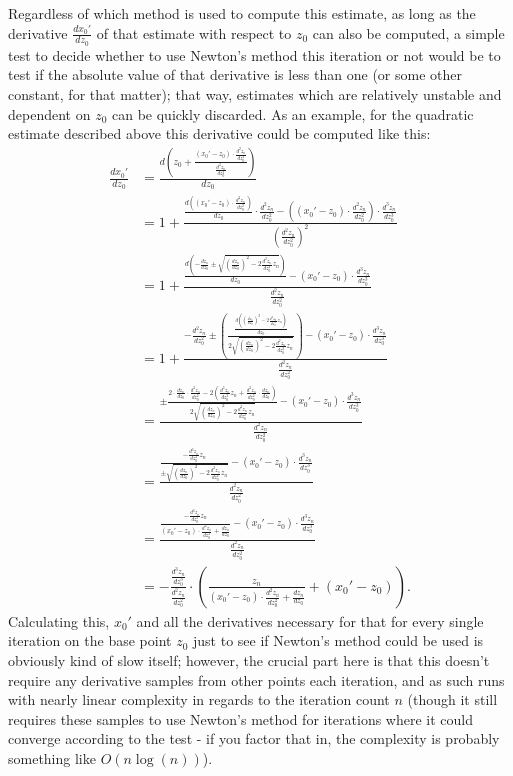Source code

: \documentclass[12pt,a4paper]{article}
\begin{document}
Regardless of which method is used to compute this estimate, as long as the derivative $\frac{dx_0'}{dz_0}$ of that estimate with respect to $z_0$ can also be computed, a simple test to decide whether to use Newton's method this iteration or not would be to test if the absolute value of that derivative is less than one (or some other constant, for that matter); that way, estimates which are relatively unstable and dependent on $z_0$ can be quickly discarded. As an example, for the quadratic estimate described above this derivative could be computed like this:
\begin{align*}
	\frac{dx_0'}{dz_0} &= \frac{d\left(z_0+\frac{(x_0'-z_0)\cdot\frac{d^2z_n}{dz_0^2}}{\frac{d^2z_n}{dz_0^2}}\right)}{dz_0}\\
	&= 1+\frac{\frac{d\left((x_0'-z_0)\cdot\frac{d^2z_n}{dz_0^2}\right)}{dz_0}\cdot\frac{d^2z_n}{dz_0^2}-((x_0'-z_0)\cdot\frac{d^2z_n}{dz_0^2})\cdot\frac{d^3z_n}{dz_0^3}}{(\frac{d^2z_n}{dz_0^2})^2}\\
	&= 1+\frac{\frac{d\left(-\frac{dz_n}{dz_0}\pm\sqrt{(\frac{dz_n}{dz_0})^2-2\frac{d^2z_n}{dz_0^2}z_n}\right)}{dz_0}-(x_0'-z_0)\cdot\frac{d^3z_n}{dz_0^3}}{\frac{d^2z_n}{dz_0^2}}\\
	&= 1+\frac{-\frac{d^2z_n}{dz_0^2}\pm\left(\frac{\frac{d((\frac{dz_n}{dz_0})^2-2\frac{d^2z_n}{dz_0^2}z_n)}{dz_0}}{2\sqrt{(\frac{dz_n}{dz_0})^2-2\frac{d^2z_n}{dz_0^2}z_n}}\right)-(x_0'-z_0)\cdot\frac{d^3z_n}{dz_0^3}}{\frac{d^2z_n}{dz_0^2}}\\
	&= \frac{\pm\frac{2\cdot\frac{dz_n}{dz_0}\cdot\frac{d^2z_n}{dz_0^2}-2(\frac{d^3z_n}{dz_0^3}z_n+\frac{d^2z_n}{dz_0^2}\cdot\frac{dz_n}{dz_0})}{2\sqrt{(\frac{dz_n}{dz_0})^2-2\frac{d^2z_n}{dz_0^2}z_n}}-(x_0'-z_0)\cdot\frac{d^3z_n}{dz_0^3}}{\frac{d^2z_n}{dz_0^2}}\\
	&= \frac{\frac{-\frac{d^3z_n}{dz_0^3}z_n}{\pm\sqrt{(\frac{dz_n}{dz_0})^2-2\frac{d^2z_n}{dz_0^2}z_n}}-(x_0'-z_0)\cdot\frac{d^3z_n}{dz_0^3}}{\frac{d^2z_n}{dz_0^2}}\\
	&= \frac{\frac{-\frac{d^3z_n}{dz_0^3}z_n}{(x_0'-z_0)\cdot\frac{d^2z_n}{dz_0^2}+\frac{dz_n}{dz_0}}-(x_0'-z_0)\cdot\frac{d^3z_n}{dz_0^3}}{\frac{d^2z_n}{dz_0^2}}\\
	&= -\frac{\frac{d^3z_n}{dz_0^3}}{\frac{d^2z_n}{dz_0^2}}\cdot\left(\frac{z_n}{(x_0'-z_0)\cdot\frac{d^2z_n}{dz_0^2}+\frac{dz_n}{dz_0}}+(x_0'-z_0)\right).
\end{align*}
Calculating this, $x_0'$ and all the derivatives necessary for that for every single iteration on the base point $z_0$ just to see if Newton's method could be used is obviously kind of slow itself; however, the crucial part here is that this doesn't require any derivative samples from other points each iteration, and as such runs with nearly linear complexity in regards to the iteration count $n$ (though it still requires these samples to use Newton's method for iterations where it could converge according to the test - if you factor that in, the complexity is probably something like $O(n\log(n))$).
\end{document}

★ ★ ★ ★ ★

• **Try it**
Restate the entries verbatim and exclude any pictures.

• **Answer below**
Source code

: \documentclass[12pt,a4paper]{article}
\begin{document}
Regardless of which method is used to compute this estimate, as long as the derivative $\frac{dx_0'}{dz_0}$ of that estimate with respect to $z_0$ can also be computed, a simple test to decide whether to use Newton's method this iteration or not would be to test if the absolute value of that derivative is less than one (or some other constant, for that matter); that way, estimates which are relatively unstable and dependent on $z_0$ can be quickly discarded. As an example, for the quadratic estimate described above this derivative could be computed like this:
\begin{align*}
	\frac{dx_0'}{dz_0} &= \frac{d\left(z_0+\frac{(x_0'-z_0)\cdot\frac{d^2z_n}{dz_0^2}}{\frac{d^2z_n}{dz_0^2}}\right)}{dz_0}\\
	&= 1+\frac{\frac{d\left((x_0'-z_0)\cdot\frac{d^2z_n}{dz_0^2}\right)}{dz_0}\cdot\frac{d^2z_n}{dz_0^2}-((x_0'-z_0)\cdot\frac{d^2z_n}{dz_0^2})\cdot\frac{d^3z_n}{dz_0^3}}{(\frac{d^2z_n}{dz_0^2})^2}\\
	&= 1+\frac{\frac{d\left(-\frac{dz_n}{dz_0}\pm\sqrt{(\frac{dz_n}{dz_0})^2-2\frac{d^2z_n}{dz_0^2}z_n}\right)}{dz_0}-(x_0'-z_0)\cdot\frac{d^3z_n}{dz_0^3}}{\frac{d^2z_n}{dz_0^2}}\\
	&= 1+\frac{-\frac{d^2z_n}{dz_0^2}\pm\left(\frac{\frac{d((\frac{dz_n}{dz_0})^2-2\frac{d^2z_n}{dz_0^2}z_n)}{dz_0}}{2\sqrt{(\frac{dz_n}{dz_0})^2-2\frac{d^2z_n}{dz_0^2}z_n}}\right)-(x_0'-z_0)\cdot\frac{d^3z_n}{dz_0^3}}{\frac{d^2z_n}{dz_0^2}}\\
	&= \frac{\pm\frac{2\cdot\frac{dz_n}{dz_0}\cdot\frac{d^2z_n}{dz_0^2}-2(\frac{d^3z_n}{dz_0^3}z_n+\frac{d^2z_n}{dz_0^2}\cdot\frac{dz_n}{dz_0})}{2\sqrt{(\frac{dz_n}{dz_0})^2-2\frac{d^2z_n}{dz_0^2}z_n}}-(x_0'-z_0)\cdot\frac{d^3z_n}{dz_0^3}}{\frac{d^2z_n}{dz_0^2}}\\
	&= \frac{\frac{-\frac{d^3z_n}{dz_0^3}z_n}{\pm\sqrt{(\frac{dz_n}{dz_0})^2-2\frac{d^2z_n}{dz_0^2}z_n}}-(x_0'-z_0)\cdot\frac{d^3z_n}{dz_0^3}}{\frac{d^2z_n}{dz_0^2}}\\
	&= \frac{\frac{-\frac{d^3z_n}{dz_0^3}z_n}{(x_0'-z_0)\cdot\frac{d^2z_n}{dz_0^2}+\frac{dz_n}{dz_0}}-(x_0'-z_0)\cdot\frac{d^3z_n}{dz_0^3}}{\frac{d^2z_n}{dz_0^2}}\\
	&= -\frac{\frac{d^3z_n}{dz_0^3}}{\frac{d^2z_n}{dz_0^2}}\cdot\left(\frac{z_n}{(x_0'-z_0)\cdot\frac{d^2z_n}{dz_0^2}+\frac{dz_n}{dz_0}}+(x_0'-z_0)\right).
\end{align*}
Calculating this, $x_0'$ and all the derivatives necessary for that for every single iteration on the base point $z_0$ just to see if Newton's method could be used is obviously kind of slow itself; however, the crucial part here is that this doesn't require any derivative samples from other points each iteration, and as such runs with nearly linear complexity in regards to the iteration count $n$ (though it still requires these samples to use Newton's method for iterations where it could converge according to the test - if you factor that in, the complexity is probably something like $O(n\log(n))$).
\end{document}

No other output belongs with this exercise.